START Records for the exercise

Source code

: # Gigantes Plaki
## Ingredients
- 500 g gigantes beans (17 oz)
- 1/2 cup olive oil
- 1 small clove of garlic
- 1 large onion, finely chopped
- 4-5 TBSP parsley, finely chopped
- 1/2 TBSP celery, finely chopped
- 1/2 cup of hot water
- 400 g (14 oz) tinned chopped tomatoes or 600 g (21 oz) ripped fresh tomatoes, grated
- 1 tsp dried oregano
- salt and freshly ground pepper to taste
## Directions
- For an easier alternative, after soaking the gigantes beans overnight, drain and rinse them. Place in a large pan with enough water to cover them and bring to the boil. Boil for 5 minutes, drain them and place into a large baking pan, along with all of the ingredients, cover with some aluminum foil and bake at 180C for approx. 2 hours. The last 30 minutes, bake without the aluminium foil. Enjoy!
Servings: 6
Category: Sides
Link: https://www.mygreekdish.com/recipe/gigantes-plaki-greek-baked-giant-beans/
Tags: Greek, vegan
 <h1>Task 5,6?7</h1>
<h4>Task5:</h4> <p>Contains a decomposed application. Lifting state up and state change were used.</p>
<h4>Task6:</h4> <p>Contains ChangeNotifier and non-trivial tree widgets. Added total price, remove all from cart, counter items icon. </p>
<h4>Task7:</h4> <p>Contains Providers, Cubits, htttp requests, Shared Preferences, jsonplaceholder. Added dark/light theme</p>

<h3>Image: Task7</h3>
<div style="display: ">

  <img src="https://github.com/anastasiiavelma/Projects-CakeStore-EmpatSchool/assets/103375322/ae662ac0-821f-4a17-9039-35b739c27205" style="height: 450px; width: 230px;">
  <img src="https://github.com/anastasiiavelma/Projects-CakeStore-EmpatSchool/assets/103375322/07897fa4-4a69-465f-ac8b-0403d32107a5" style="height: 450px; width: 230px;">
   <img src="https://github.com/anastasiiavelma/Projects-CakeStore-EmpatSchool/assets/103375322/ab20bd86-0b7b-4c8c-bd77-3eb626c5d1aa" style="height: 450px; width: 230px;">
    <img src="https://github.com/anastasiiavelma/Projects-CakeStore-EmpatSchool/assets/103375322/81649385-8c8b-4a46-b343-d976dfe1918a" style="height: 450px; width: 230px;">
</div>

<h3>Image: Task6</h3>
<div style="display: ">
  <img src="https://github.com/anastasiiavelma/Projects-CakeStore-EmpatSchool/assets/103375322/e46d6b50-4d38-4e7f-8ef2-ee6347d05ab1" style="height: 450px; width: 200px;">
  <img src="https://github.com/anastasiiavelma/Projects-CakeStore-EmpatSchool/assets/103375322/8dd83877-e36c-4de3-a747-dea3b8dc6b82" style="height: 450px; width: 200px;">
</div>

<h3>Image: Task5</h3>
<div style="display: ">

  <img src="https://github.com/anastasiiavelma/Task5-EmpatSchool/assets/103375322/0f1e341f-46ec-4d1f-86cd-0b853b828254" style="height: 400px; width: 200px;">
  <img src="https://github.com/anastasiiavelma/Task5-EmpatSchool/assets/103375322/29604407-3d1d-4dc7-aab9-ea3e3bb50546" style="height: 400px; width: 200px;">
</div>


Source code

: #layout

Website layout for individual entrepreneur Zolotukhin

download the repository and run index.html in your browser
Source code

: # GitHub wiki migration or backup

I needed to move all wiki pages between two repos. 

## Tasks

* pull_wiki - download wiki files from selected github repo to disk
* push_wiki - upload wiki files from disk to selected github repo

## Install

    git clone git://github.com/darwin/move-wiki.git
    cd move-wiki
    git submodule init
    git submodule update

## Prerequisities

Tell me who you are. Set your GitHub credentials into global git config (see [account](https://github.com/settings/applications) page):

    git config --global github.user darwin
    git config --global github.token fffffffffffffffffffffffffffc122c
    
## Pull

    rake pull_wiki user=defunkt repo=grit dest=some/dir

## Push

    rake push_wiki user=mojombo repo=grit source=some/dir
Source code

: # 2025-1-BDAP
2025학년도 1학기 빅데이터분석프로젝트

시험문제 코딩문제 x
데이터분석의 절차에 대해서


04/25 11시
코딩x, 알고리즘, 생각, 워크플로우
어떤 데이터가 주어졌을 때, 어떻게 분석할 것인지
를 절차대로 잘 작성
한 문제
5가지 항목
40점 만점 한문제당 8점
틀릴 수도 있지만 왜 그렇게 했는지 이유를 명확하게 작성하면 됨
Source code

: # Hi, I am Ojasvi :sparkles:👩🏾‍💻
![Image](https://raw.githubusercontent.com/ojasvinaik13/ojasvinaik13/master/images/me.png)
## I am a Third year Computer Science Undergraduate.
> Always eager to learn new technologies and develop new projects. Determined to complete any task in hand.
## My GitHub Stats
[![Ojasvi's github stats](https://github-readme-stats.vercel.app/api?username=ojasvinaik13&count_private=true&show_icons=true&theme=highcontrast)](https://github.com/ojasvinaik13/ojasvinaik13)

END Records for the exercise

Task goal
Some lines in the data above may hold the word "download". Say how many, with no other words.

Result below
2